Former Gilas Pilipinas head coach Yeng Guiao saw a new aspect of the international game that Philippine basketball could possibly adapt.
Aside from his earlier suggestions of training younger players at the grassroots level and having the national team set up longer camps in Europe for future tournaments, Guiao said that Filipinos could get used to playing with the same physicality that their international counterparts play with if certain rules were changed.
Guiao picked up the idea when his NLEX Road Warriors played in a tune-up game against Korean pro club Jeonju KCC Egis on Friday, which they won 95-86.
"In the PBA, those screens that the Koreans set would have been illegal screens. In FIBA or in the Korean League or wherever, they allow that," he explained in Filipino.
"All PBA teams and PBA players have a hard time setting screens because in the PBA, if you move away just a bit from the screen it's already a foul. If you play out of the country and play the Koreans or when European or African or Middle Eastern teams set screens, a player really gets wiped out and it's still legal. So it's a big adjustment for our national team."
He acknowledged that some rule changes will have to be made by the PBA in order to expose Filipino players to that kind of physicality and officiating.
"I don't know if PBA will be open to the FIBA way of calling fouls or no fouls. The way screens are set are a big advantage if one knows how to leverage them, and it's a big disadvantage if we're not used to it since we'll have a hard time managing around the screens that our opponents set," Guiao said. "That might be one thing also that we can study or talk about."
Guiao saw the European brand of basketball dominate the international stage, which was highly evidenced in the FIBA World Cup as 12 of 16 teams which advanced in the second round are from Europe.
"The FIBA hierarchy is controlled by Europeans, the rules are controlled by the Europeans. The NBA has its own rules. When NBA players walk into a FIBA game, European players have an advantage because they're used to FIBA rules and the NBA players need to make an adjustment," he said.
"Of course, they still don't have the superstars that US has, but if you pit a team of US superstars against the best of Europe, US is still in trouble. So it really says a lot about European basketball," he added.
Guiao further reiterated his point by saying that Filipinos should learn in Europe since the gulf of talent and level of play between the Europeans and the Americans isn't a world of difference anymore.
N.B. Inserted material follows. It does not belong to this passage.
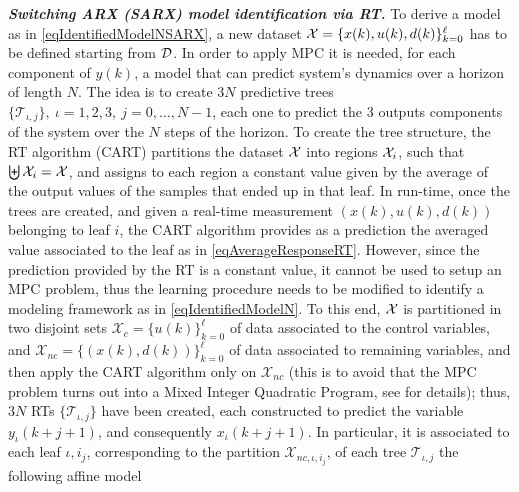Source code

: 
\textbf{\emph{Switching ARX (SARX) model identification via RT.}} To derive a model as in \eqref{eqIdentifiedModelNSARX}, a new dataset $\mathcal{X}= \{x(k),u(k),d(k)\}_{k = 0}^{\ell}$ has to be defined starting from $\mathcal{D}$. In order to apply MPC it is needed, for each component of $y(k)$, a model that can predict system's dynamics over a horizon of length $N$. The idea is to create $3 N$ predictive trees $\{\mathcal{T}_{\iota,j}\},\ \iota=1,2,3,\ j=0,\ldots,N-1$, each one to predict the 3 outputs components of the system over the $N$ steps of the horizon. To create the tree structure, the RT algorithm (CART) partitions the dataset $\mathcal{X}$ into regions $\mathcal{X}_i$, such that $\biguplus \mathcal{X}_i = \mathcal{X}$, and assigns to each region a constant value given by the average of the output values of the samples that ended up in that leaf. In run-time, once the trees are created, and given a real-time measurement $(x(k), u(k), d(k))$ belonging to leaf $i$, the CART algorithm provides as a prediction the averaged value associated to the leaf as in \eqref{eqAverageResponseRT}. However, since the prediction provided by the RT is a constant value, it cannot be used to setup an MPC problem, thus the learning procedure needs to be modified to identify a modeling framework as in \eqref{eqIdentifiedModelN}. To this end, $\mathcal{X}$ is partitioned in two disjoint sets $\mathcal{X}_c = \{u(k)\}_{k=0}^{\ell}$ of data associated to the control variables, and $\mathcal{X}_{nc} = \{(x(k), d(k))\}_{k=0}^{\ell}$ of data associated to remaining variables, and then apply the CART algorithm only on $\mathcal{X}_{nc}$ (this is to avoid that the MPC problem turns out into a Mixed Integer Quadratic Program, see \cite{SmarraADHS2018,smarraNAHS2020} for details); thus, $3 N$ RTs $\{\mathcal{T}_{\iota,j}\}$ have been created, each constructed to predict the variable $y_\iota(k+j+1)$, and consequently $x_\iota(k+j+1)$. In particular, it is associated to each leaf $\iota,i_j$, corresponding to the partition  $\mathcal{X}_{nc,\iota,i_j}$, of each tree $\mathcal{T}_{\iota,j}$ the following affine model

\small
"I've said before that if you want to get better, the place to go [to] is not [the] US -- go to Spain, go to Serbia, go to Lithuania, go to France. Those are the places to go [to]," he observed.
"It says a lot about basketball in general. The Europeans are taking over in world basketball, partly because of politics. US isolated itself, but what Europe did is to develop their own brand of game outside the NBA brand, and the results are showing that their brand is probably better than the USA brand of basketball," said Guiao.